I really do enjoy all aspects of my work, at the bench, chatting with clients, and also studying the instruments themselves. I feel incredibly lucky to restore instruments. (However, I know it wouldn’t appeal to everyone. Years ago chatting to a sheep farmer in a pub the ‘Farr Bay Inn’, in Bettyhill on the most northerly coast of Scotland, he declared to the entire gathering that he couldn’t think of a more tedious profession!).
Of course, chatting with clients is a part I embrace, getting to know players enables me to offer them a tailor-made service, and many over the years have become friends.
The other aspect is the instrument itself. Authenticating, dating, establishing how and when and ‘by who?’ this instrument came into existence. As part of the team who staged the extraordinary exhibition ‘The British Violin’ at the Royal Academy of Music in London, and subsequently producing the huge comprehensive volume to accompany it, took up a lot of my time.
This was a world first, a celebration of English making, with the earliest instrument on display dating back to 1595. This event ignited in me a real passion for getting to the bottom of who made an instrument, when they made it, who did they make it for and whether the instrument is a copy from one of the greats.
The history of instruments is sometimes hard to uncover, often shrouded in mystery. Stories that have been passed down through generations of the family, or owners, are often half remembered, or added to or just turn into Chinese whispers over the years. Letters that have been kept as proof of authenticity, certificates purchased from violin shops or receipts kept from the original purchase are mostly original and authentic, but some are not! The label inside the instrument may be authentic or fake.

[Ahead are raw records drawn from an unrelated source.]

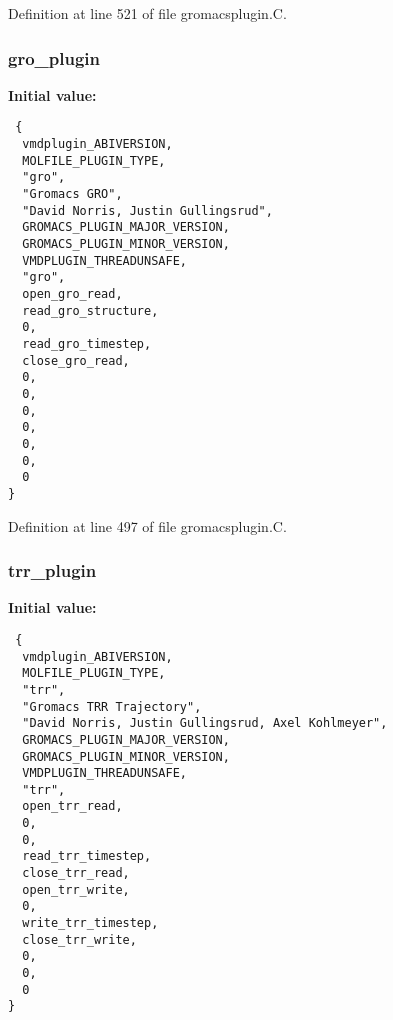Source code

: Definition at line 521 of file gromacsplugin.C.
\subsubsection{ gro\_\-plugin\hspace{0.3cm}{\tt  [static]}}\label{gromacsplugin_8C_a3}


{\bf Initial value:}

\footnotesize\begin{verbatim} {
  vmdplugin_ABIVERSION,               
  MOLFILE_PLUGIN_TYPE,                
  "gro",                              
  "Gromacs GRO",                      
  "David Norris, Justin Gullingsrud", 
  GROMACS_PLUGIN_MAJOR_VERSION,       
  GROMACS_PLUGIN_MINOR_VERSION,       
  VMDPLUGIN_THREADUNSAFE,             
  "gro",                              
  open_gro_read,
  read_gro_structure,
  0,
  read_gro_timestep,
  close_gro_read,
  0,                                  
  0,                                  
  0,                                  
  0,                                  
  0,                                  
  0,                                  
  0                                   
}\end{verbatim}\normalsize 


Definition at line 497 of file gromacsplugin.C.
\subsubsection{ trr\_\-plugin\hspace{0.3cm}{\tt  [static]}}\label{gromacsplugin_8C_a5}


{\bf Initial value:}

\footnotesize\begin{verbatim} {
  vmdplugin_ABIVERSION,               
  MOLFILE_PLUGIN_TYPE,                
  "trr",                              
  "Gromacs TRR Trajectory",           
  "David Norris, Justin Gullingsrud, Axel Kohlmeyer", 
  GROMACS_PLUGIN_MAJOR_VERSION,       
  GROMACS_PLUGIN_MINOR_VERSION,       
  VMDPLUGIN_THREADUNSAFE,             
  "trr",                              
  open_trr_read,
  0,
  0,
  read_trr_timestep,
  close_trr_read,
  open_trr_write,
  0,                            
  write_trr_timestep,
  close_trr_write,
  0,                            
  0,                            
  0                             
}\end{verbatim}\normalsize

I occasionally receive phone calls completely out of the blue from excited individuals who have purchased a violin from an auction or a junk shop. They saw the label inside and read the words through the ‘f’ hole. Are they now the proud owner of a true Stradivari?
It’s almost heart-breaking to suggest they look again at the label, to guide them to the writing that says ‘Copie de…….’ trying very gently not to crush their dreams.
Some send me photos of the instrument and the label in the hope that the label is incorrect or a fake. (It saddens me too because just maybe, somewhere hidden in the depths of the Scottish borders there is an undiscovered gem of an instrument, in a loft or on top of a wardrobe in a dusty old case, just waiting to be discovered!!! If you find anything…….then come!).
So even if the label inside is clear and true, the only real way to authenticate any instrument is to look at it, to study to see the marks left by the makers hand, leaving us with clues as to how he held his tools.
We are looking for the ‘external signature’ that he will leave, not written, but a consistent method of working that we use to recognise his hand and his alone.
Over years of research, we have worked out many characteristics for so many makers. For example, we can even tell by the way a head is cut whether the maker was left or right-handed, and whether the light source was to his right or to his left.
We see by the brush marks in the varnish (like the great oil painters) who may have applied the varnish. Roughly applied implies that the work may have been executed by an apprentice or a younger less experienced member of the family. Finished to perfection means the master stepped in and completed the task in hand.
This fascinating world of violins, violas and cellos just keeps giving. I’m intrigued by its constant nudge into the next exciting discovery or adventure, whether it’s the next instrument that needs to sound or be authenticated, or both.
I believe I shall never tire from these instruments, their beauty, and the journey they take us on.